- [AIM OF THE EXERCISE]
All lines in the data that hold the word "treinamento" need copying.

- [SOURCE DATA]
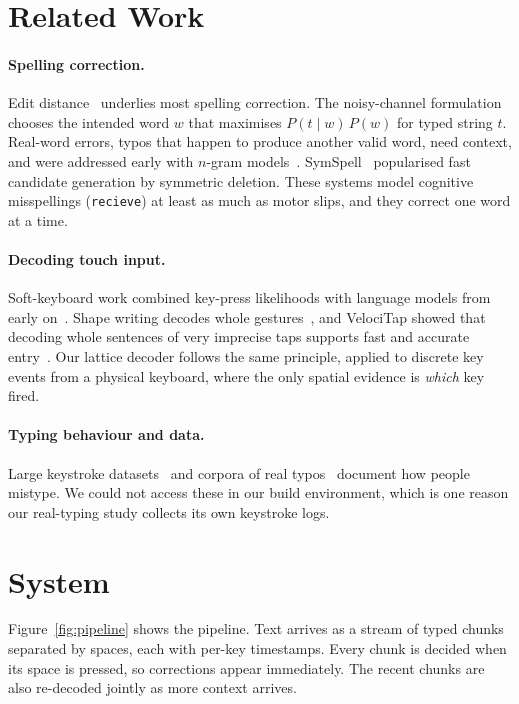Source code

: \documentclass[11pt,a4paper]{article}
\newcommand{\ttw}[1]{\texttt{#1}}
\begin{document}
\section{Related Work}

\paragraph{Spelling correction.} Edit distance~\citep{damerau1964,levenshtein1966} underlies most spelling correction. The noisy-channel formulation~\citep{kernighan1990,brill2000} chooses the intended word $w$ that maximises $P(t\mid w)\,P(w)$ for typed string $t$. Real-word errors, typos that happen to produce another valid word, need context, and were addressed early with $n$-gram models~\citep{mays1991}. SymSpell~\citep{garbe2012symspell} popularised fast candidate generation by symmetric deletion. These systems model cognitive misspellings (\ttw{recieve}) at least as much as motor slips, and they correct one word at a time.

\paragraph{Decoding touch input.} Soft-keyboard work combined key-press likelihoods with language models from early on~\citep{goodman2002}. Shape writing decodes whole gestures~\citep{kristensson2004}, and VelociTap showed that decoding whole sentences of very imprecise taps supports fast and accurate entry~\citep{vertanen2015}. Our lattice decoder follows the same principle, applied to discrete key events from a physical keyboard, where the only spatial evidence is \emph{which} key fired.

\paragraph{Typing behaviour and data.} Large keystroke datasets~\citep{dhakal2018} and corpora of real typos~\citep{hagiwara2020} document how people mistype. We could not access these in our build environment, which is one reason our real-typing study collects its own keystroke logs.

\section{System}
\label{sec:system}

Figure~\ref{fig:pipeline} shows the pipeline. Text arrives as a stream of typed chunks separated by spaces, each with per-key timestamps. Every chunk is decided when its space is pressed, so corrections appear immediately. The recent chunks are also re-decoded jointly as more context arrives.
\end{document}
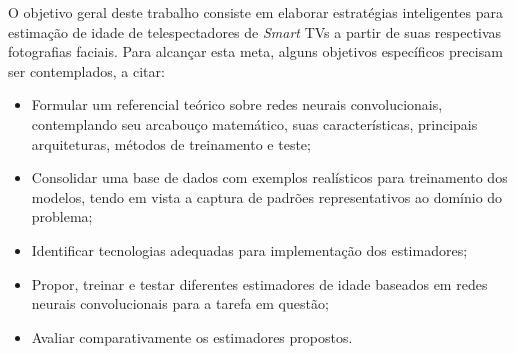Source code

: O objetivo geral deste trabalho consiste em elaborar estratégias inteligentes para estimação de idade de telespectadores de  \emph{Smart} TVs a partir de suas respectivas fotografias faciais. Para alcançar esta meta, alguns objetivos específicos precisam ser contemplados, a citar:

\begin{itemize}
     \item Formular um referencial teórico sobre redes neurais convolucionais, contemplando seu arcabouço matemático, suas características, principais arquiteturas, métodos de treinamento e teste;
     \item Consolidar uma base de dados com exemplos realísticos para treinamento dos modelos, tendo em vista a captura de padrões representativos ao domínio do problema;
     \item Identificar tecnologias adequadas para implementação dos estimadores;
     \item Propor, treinar e testar diferentes estimadores de idade baseados em redes neurais convolucionais para a tarefa em questão;
     \item Avaliar comparativamente os estimadores propostos.
\end{itemize}
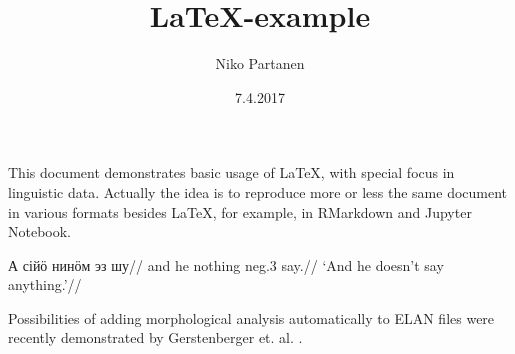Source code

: \documentclass[a4paper, 12pt, english]{article}
\title{\LaTeX-example}
\author{Niko Partanen}
\date{7.4.2017}
\begin{document}
\maketitle 

This document demonstrates basic usage of \LaTeX, with special focus in linguistic data. Actually the idea is to reproduce more or less the same document in various formats besides LaTeX, for example, in RMarkdown and Jupyter Notebook.


\ex
\begingl
\gla А сійӧ нинӧм эз шу//
\glb and he nothing neg.3 say.//
\glft ‘And he doesn't say anything.’//
\endgl
\xe 

Possibilities of adding morphological analysis automatically to ELAN files were recently demonstrated by Gerstenberger et. al. \cite{gerstenbergerEtAl2017b}.
   
 
\end{document}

- [ANSWER TO THIS TASK]
     \item Formular um referencial teórico sobre redes neurais convolucionais, contemplando seu arcabouço matemático, suas características, principais arquiteturas, métodos de treinamento e teste;
     \item Consolidar uma base de dados com exemplos realísticos para treinamento dos modelos, tendo em vista a captura de padrões representativos ao domínio do problema;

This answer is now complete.